§ **Work to be completed**:
Only a number is wanted here: the number of lines of the data that include "https".

──────────────────────────────

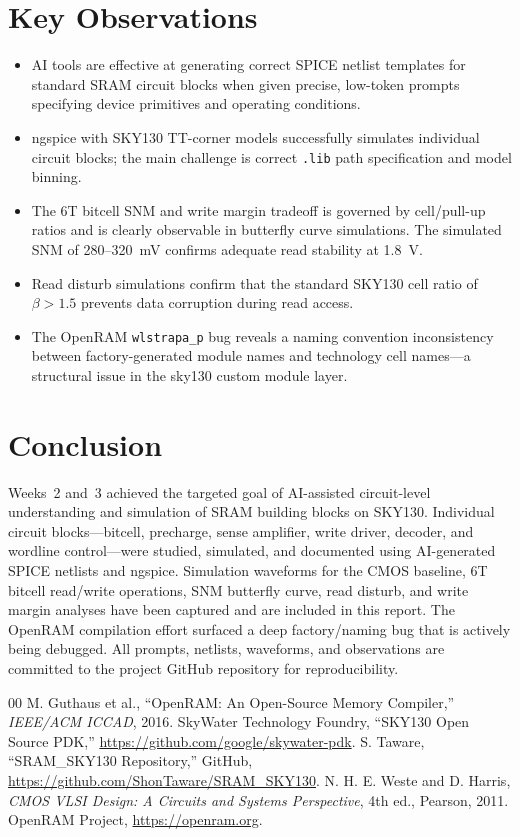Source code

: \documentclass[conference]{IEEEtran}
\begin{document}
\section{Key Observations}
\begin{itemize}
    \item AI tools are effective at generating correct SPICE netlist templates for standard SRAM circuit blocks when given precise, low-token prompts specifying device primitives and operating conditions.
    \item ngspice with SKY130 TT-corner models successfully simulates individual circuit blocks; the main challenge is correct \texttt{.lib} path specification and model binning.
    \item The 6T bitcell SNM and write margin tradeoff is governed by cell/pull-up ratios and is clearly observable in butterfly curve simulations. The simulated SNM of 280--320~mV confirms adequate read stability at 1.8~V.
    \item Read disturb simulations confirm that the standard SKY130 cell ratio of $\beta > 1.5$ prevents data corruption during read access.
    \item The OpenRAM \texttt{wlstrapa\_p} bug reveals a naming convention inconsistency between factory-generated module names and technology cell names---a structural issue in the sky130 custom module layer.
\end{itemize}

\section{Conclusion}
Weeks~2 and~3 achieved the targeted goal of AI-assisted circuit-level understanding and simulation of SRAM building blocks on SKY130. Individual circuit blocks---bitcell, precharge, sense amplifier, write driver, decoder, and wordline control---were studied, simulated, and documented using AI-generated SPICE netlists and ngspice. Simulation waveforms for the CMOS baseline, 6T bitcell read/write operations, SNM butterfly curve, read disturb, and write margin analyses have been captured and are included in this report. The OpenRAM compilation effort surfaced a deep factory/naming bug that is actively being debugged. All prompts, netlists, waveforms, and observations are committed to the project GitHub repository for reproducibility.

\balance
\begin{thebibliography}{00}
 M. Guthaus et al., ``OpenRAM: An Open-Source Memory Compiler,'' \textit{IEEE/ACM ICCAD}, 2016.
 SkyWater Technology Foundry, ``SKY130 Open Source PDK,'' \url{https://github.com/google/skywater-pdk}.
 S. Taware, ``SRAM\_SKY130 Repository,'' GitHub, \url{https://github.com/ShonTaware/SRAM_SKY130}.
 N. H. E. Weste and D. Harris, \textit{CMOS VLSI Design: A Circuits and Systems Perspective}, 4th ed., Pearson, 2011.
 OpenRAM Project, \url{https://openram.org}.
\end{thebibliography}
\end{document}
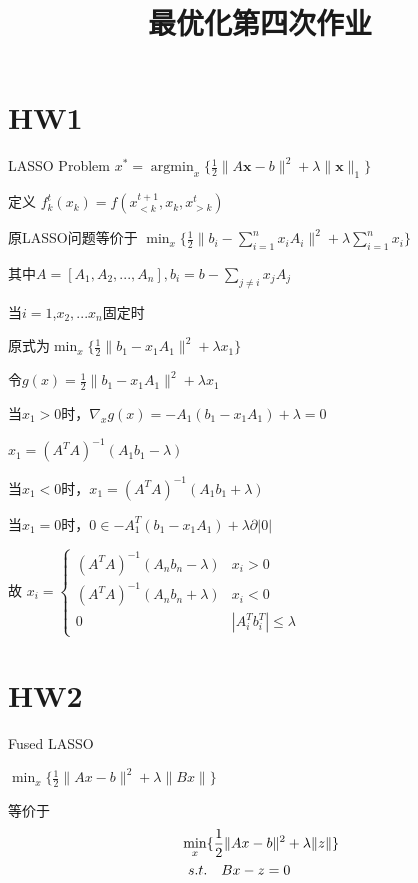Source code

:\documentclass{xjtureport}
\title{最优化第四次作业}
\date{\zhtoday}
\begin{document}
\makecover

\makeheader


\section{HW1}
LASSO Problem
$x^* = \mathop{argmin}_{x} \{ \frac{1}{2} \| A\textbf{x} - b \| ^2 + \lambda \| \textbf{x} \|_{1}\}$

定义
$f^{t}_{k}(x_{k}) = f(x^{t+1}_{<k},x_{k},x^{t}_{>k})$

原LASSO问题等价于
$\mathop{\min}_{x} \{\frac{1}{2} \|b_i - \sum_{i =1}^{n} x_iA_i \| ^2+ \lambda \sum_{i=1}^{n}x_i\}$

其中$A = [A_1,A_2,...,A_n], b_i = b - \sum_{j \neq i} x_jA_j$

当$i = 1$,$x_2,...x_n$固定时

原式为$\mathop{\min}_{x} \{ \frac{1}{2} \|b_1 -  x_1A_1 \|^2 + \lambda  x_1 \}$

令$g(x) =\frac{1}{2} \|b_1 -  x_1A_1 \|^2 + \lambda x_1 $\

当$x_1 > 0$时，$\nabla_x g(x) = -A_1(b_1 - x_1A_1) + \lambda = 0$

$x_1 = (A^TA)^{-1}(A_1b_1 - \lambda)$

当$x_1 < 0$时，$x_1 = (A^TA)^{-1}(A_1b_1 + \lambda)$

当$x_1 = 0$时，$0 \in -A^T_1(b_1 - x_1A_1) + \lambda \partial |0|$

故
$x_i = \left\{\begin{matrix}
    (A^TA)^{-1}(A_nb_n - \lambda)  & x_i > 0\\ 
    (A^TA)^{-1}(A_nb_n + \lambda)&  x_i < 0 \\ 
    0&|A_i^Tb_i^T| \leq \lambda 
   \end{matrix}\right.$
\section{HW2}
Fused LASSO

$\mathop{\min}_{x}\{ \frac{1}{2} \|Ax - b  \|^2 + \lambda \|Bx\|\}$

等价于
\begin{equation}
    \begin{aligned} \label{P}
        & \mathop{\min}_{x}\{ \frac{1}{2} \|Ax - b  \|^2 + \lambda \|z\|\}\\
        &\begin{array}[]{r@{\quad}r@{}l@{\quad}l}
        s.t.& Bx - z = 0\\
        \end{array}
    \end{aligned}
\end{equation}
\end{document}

──────────────────────────────

§ **Problem solution**:
3